Protecting Children and uniting Families Across Borders
We protect vulnerable children separated from their families across international borders.
As the only UK charity with a qualified team of international child protection professionals, CFAB protects children who have become separated from their family across international borders.
CFAB is the only UK charity with an international children’s social work team and the only UK member of the International Social Service (ISS) network. We identify and protect the most vulnerable children who have been separated from their families in complex and often dangerous situations due to conflict, trafficking, migration, family break down or asylum-related issues.
Working with partners in 130 countries, we are experts in social work in an international context, cross-border child protection cases, care proceedings requiring cross-border cooperation and overseas placements.
As well as offering a wide range of case management services, we run a free national Advice Line to provide guidance and practical support on child protection issues. We also deliver specialised training in the field of international social work.
By the age of six, Amelia’s home life had significantly deteriorated. Her father, suffering from poor mental health and drinking too much alcohol, had become violent. Authorities removed Amelia from her home and placed her with unknown foster carers, it did not seem possible for the father’s health to improve enough for him to care for Amelia. With such a traumatic disruption in her life, Amelia’s social worker was keen to find other family members to care for her.

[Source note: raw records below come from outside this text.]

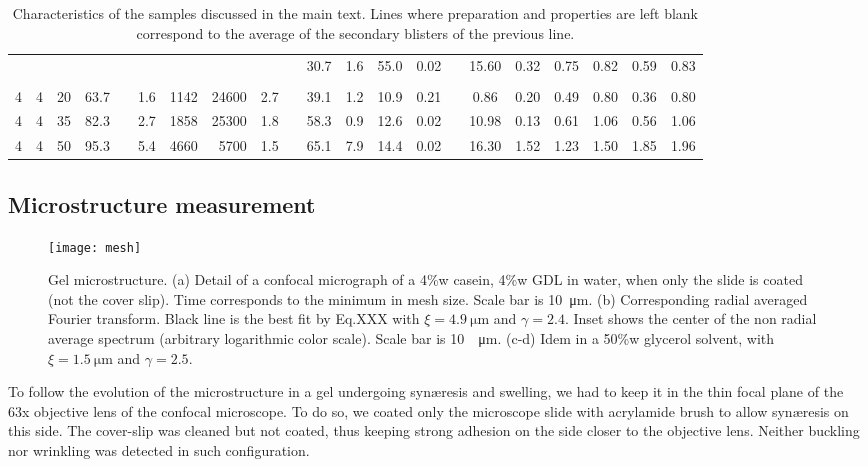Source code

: \documentclass[twocolumn,superscriptaddress,showpacs,preprintnumbers,
amsmath,amssymb,prl]{revtex4-1}
\begin{document}
\begin{table*}
\begin{tabular}{SSSScSrrScSSSScSSSSSS}
& & & && & & & && 30.7 & 1.6 & 55.0 & 0.02 && 15.60 & 0.32 & 0.75 & 0.82 & 0.59 & 0.83 \\
   \\[-2ex]
4 & 4 & 20 & 63.7 && 1.6 & 1142 & 24600 & 2.7 && 39.1 & 1.2 & 10.9 & 0.21 && 0.86 & 0.20 & 0.49 & 0.80 & 0.36 & 0.80 \\ 
4 & 4 & 35 & 82.3 && 2.7 & 1858 & 25300 & 1.8 && 58.3 & 0.9 & 12.6 & 0.02 && 10.98 & 0.13 & 0.61 & 1.06 & 0.56 & 1.06 \\ 
4 & 4 & 50 & 95.3 && 5.4 & 4660 & 5700 & 1.5 && 65.1 & 7.9 & 14.4 & 0.02 && 16.30 & 1.52 & 1.23 & 1.50 & 1.85 & 1.96 \\ 
\end{tabular}
\caption{Characteristics of the samples discussed in the main text. Lines where preparation and properties are left blank correspond to the average of the secondary blisters of the previous line.}
\label{tab:data}
\end{table*}

\subsection*{Microstructure measurement}

\begin{figure}
	\texttt{[image: mesh]}
	\caption{Gel microstructure. (a) Detail of a confocal micrograph of a 4\%w casein, 4\%w GDL in water, when only the slide is coated (not the cover slip). Time corresponds to the minimum in mesh size. Scale bar is \SI{10}{\micro\metre}. (b) Corresponding radial averaged Fourier transform. Black line is the best fit by Eq.XXX with $\xi=\SI{4.9}{\micro\metre}$ and $\gamma=2.4$. Inset shows the center of the non radial average spectrum (arbitrary logarithmic color scale). Scale bar is \SI{10}{\per\micro\metre}. (c-d) Idem in a 50\%w glycerol solvent, with $\xi=\SI{1.5}{\micro\metre}$ and $\gamma=2.5$.}
	\label{fig:mesh}
\end{figure}

To follow the evolution of the microstructure in a gel undergoing syn\ae{}resis and swelling, we had to keep it in the thin focal plane of the 63x objective lens of the confocal microscope. To do so, we coated only the microscope slide with acrylamide brush to allow syn\ae{}resis on this side. The cover-slip was cleaned but not coated, thus keeping strong adhesion on the side closer to the objective lens. Neither buckling nor wrinkling was detected in such configuration.
\end{document}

With the help of CFAB, Amelia’s mother was located over 10,000 miles away in New Zealand. After a thorough investigation of the mother, her mental and physical health, whether her new family would accept Amelia and their financial situation, CFAB recommended Amelia join her mother, new step-father and new half-brother. CFAB also recommended the UK social worker regularly follow up with Amelia, given her distressing history and new environment. Such follow up helped identify early signs of strain and prevent family break-down, and gave Amelia the best chance of settling into her new family life abroad.